Records supplied:
---*---

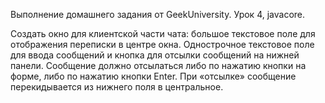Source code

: Выполнение домашнего задания от GeekUniversity. Урок 4, javacore.

Создать окно для клиентской части чата: большое текстовое поле для отображения переписки в центре окна. Однострочное текстовое поле для ввода сообщений и кнопка для отсылки сообщений на нижней панели. Сообщение должно отсылаться либо по нажатию кнопки на форме, либо по нажатию кнопки Enter. При «отсылке» сообщение перекидывается из нижнего поля в центральное.

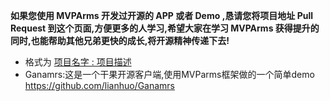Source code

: **如果您使用 **MVPArms** 开发过开源的 **APP** 或者 **Demo** ,恳请您将项目地址 **Pull Request** 到这个页面,方便更多的人学习,希望大家在学习  **MVPArms** 获得提升的同时,也能帮助其他兄弟更快的成长,将开源精神传递下去!**

* 格式为 [项目名字 : 项目描述](项目地址)
* Ganamrs:这是一个干果开源客户端,使用MVParms框架做的一个简单demo https://github.com/lianhuo/Ganamrs

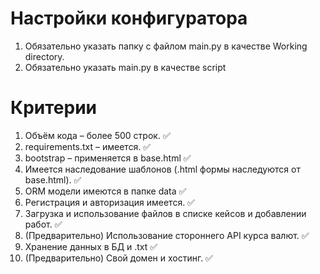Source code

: # Настройки конфигуратора
1. Обязательно указать папку с файлом main.py в качестве Working directory.
2. Обязательно указать main.py в качестве script

# Критерии
1. Объём кода – более 500 строк. ✅
2. requirements.txt – имеется. ✅
3. bootstrap – применяется в base.html ✅
4. Имеется наследование шаблонов (.html формы наследуются от base.html). ✅
5. ORM модели имеются в папке data ✅
6. Регистрация и авторизация имеется. ✅
7. Загрузка и использование файлов в списке кейсов и добавлении работ. ✅
8. (Предварительно) Использование стороннего API курса валют. ✅
9. Хранение данных в БД и .txt ✅
10. (Предварительно) Свой домен и хостинг. ✅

---*---

Task instructions: Set down every record exactly, without the pictures.

Response to the exercise:
Source code

: Выполнение домашнего задания от GeekUniversity. Урок 4, javacore.

Создать окно для клиентской части чата: большое текстовое поле для отображения переписки в центре окна. Однострочное текстовое поле для ввода сообщений и кнопка для отсылки сообщений на нижней панели. Сообщение должно отсылаться либо по нажатию кнопки на форме, либо по нажатию кнопки Enter. При «отсылке» сообщение перекидывается из нижнего поля в центральное.

Source code

: **如果您使用 **MVPArms** 开发过开源的 **APP** 或者 **Demo** ,恳请您将项目地址 **Pull Request** 到这个页面,方便更多的人学习,希望大家在学习  **MVPArms** 获得提升的同时,也能帮助其他兄弟更快的成长,将开源精神传递下去!**

* 格式为 [项目名字 : 项目描述](项目地址)
* Ganamrs:这是一个干果开源客户端,使用MVParms框架做的一个简单demo https://github.com/lianhuo/Ganamrs

Source code

: # Настройки конфигуратора
1. Обязательно указать папку с файлом main.py в качестве Working directory.
2. Обязательно указать main.py в качестве script

# Критерии
1. Объём кода – более 500 строк. ✅
2. requirements.txt – имеется. ✅
3. bootstrap – применяется в base.html ✅
4. Имеется наследование шаблонов (.html формы наследуются от base.html). ✅
5. ORM модели имеются в папке data ✅
6. Регистрация и авторизация имеется. ✅
7. Загрузка и использование файлов в списке кейсов и добавлении работ. ✅
8. (Предварительно) Использование стороннего API курса валют. ✅
9. Хранение данных в БД и .txt ✅
10. (Предварительно) Свой домен и хостинг. ✅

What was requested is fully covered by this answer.